##### INPUT FOR THIS TASK #####
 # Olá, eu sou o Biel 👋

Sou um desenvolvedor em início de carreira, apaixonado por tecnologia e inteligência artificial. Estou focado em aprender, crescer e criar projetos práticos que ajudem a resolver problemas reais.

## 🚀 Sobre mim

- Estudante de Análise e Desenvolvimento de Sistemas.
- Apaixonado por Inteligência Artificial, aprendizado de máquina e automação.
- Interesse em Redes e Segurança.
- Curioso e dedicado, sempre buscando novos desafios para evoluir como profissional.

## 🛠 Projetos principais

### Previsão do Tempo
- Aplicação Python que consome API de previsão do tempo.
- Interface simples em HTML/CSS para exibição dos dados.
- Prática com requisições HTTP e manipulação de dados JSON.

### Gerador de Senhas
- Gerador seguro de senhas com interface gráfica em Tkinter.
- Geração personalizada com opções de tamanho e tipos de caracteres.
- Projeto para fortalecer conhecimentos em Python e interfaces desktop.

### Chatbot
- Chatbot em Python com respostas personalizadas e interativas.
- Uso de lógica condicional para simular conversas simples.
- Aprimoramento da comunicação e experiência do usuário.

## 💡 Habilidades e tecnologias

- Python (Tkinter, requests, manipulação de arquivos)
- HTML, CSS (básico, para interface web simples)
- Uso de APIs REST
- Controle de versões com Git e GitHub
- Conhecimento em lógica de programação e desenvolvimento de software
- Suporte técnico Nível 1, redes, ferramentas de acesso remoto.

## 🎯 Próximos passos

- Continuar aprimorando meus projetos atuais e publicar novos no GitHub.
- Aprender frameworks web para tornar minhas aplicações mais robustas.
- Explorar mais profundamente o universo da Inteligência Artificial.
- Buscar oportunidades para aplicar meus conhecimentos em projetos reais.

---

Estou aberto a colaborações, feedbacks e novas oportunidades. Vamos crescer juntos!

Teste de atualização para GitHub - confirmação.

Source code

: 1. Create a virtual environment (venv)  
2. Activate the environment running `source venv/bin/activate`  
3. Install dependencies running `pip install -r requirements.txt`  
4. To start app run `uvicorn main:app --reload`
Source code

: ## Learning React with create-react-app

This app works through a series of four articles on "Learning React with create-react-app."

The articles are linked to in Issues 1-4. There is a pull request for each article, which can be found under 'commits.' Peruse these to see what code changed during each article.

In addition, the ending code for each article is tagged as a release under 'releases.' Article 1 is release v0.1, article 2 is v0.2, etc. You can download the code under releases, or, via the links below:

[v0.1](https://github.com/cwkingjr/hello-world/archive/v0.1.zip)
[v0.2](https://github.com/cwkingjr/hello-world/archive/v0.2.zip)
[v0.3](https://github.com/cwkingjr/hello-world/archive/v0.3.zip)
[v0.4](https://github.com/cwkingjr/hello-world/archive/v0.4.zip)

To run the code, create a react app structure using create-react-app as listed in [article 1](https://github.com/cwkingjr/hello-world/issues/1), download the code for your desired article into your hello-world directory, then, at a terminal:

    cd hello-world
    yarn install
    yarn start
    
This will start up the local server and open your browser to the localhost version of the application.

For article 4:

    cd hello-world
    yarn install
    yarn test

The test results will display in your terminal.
#####
* _WHAT THE TASK ASKS_
Beginning at the line with "## 💡 Habilidades e tecnologias" and ending at the line with "## Learning React with create-react-app", reproduce each line of the data above exactly, and add no other lines.

* _YOUR SOLUTION_
## 💡 Habilidades e tecnologias

- Python (Tkinter, requests, manipulação de arquivos)
- HTML, CSS (básico, para interface web simples)
- Uso de APIs REST
- Controle de versões com Git e GitHub
- Conhecimento em lógica de programação e desenvolvimento de software
- Suporte técnico Nível 1, redes, ferramentas de acesso remoto.

## 🎯 Próximos passos

- Continuar aprimorando meus projetos atuais e publicar novos no GitHub.
- Aprender frameworks web para tornar minhas aplicações mais robustas.
- Explorar mais profundamente o universo da Inteligência Artificial.
- Buscar oportunidades para aplicar meus conhecimentos em projetos reais.

---

Estou aberto a colaborações, feedbacks e novas oportunidades. Vamos crescer juntos!

Teste de atualização para GitHub - confirmação.

Source code

: 1. Create a virtual environment (venv)  
2. Activate the environment running `source venv/bin/activate`  
3. Install dependencies running `pip install -r requirements.txt`  
4. To start app run `uvicorn main:app --reload`
Source code

: ## Learning React with create-react-app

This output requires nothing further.